__REQUIRED ACTION__
Filter out all lines without the word "appname" from the data below, please, and copy the rest.
━━ EXTRACTED RECORDS
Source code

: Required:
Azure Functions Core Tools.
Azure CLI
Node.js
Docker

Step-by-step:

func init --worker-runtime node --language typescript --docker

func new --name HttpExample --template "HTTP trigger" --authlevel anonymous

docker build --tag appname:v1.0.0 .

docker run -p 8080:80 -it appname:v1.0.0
━━━━
__WRITTEN RESPONSE__
docker build --tag appname:v1.0.0 .
docker run -p 8080:80 -it appname:v1.0.0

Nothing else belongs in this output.